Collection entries

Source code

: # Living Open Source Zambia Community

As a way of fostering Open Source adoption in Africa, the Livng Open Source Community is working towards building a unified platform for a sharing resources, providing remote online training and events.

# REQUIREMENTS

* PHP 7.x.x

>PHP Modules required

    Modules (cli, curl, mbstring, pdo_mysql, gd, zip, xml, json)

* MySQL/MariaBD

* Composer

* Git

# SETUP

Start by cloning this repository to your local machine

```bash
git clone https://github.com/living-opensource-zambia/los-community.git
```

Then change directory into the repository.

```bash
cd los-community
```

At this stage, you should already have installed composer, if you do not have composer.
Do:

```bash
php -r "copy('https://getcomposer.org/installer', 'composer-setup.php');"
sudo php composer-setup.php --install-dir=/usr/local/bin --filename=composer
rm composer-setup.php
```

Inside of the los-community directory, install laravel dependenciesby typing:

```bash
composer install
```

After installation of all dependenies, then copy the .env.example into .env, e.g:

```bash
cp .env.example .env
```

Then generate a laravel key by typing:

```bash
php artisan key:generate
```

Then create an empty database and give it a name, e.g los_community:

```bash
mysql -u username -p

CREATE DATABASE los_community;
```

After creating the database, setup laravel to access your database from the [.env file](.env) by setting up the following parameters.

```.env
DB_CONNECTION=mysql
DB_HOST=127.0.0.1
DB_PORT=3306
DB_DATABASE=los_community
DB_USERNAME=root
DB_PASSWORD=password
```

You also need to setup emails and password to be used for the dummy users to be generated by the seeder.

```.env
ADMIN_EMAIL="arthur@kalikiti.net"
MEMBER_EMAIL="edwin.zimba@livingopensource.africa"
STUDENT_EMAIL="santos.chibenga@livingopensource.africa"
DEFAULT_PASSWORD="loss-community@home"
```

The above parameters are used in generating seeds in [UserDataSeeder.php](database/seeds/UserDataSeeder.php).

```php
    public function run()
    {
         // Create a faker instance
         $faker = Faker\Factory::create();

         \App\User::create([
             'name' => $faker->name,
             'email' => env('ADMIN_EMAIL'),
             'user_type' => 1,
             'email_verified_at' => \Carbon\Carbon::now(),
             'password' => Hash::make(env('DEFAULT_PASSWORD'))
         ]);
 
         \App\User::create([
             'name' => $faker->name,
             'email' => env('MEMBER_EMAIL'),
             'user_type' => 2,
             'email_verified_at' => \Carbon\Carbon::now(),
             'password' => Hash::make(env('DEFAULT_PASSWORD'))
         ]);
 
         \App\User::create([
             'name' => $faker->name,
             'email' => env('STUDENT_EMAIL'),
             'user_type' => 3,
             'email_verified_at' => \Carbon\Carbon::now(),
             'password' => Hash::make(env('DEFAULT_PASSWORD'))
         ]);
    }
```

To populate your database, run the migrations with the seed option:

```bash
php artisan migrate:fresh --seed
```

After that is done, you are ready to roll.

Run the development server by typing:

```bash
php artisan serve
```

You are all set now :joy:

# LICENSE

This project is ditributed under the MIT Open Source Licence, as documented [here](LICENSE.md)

==

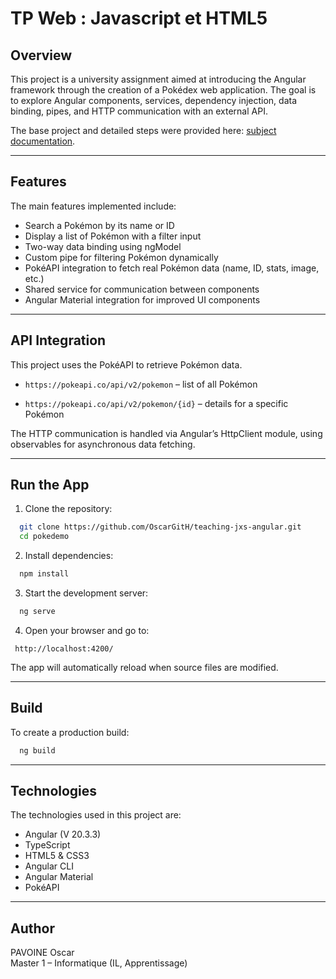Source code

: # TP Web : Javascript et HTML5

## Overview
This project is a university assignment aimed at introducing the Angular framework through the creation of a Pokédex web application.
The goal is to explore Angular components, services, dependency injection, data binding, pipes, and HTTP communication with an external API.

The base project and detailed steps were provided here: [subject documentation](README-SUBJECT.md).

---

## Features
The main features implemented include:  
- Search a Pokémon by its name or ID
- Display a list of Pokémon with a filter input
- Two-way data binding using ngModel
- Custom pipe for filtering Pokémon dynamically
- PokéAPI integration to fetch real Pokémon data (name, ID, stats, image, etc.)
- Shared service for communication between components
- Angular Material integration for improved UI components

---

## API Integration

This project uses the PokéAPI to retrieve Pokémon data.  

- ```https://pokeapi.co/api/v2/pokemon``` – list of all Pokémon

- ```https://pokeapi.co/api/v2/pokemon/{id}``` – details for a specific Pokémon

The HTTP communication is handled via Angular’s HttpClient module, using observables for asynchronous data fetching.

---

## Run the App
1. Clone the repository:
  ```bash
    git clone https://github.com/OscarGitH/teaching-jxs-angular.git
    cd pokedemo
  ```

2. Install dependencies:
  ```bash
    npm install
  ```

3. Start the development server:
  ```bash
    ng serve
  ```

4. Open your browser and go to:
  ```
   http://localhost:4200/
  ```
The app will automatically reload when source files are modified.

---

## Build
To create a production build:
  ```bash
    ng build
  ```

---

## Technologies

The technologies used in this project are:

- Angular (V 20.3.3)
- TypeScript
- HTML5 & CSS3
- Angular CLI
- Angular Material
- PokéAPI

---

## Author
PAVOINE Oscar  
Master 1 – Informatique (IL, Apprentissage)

**Required action:** Your task is to say how many lines in the entries above contain the word "used". Please write only the number.

**Reply to the exercise:** 3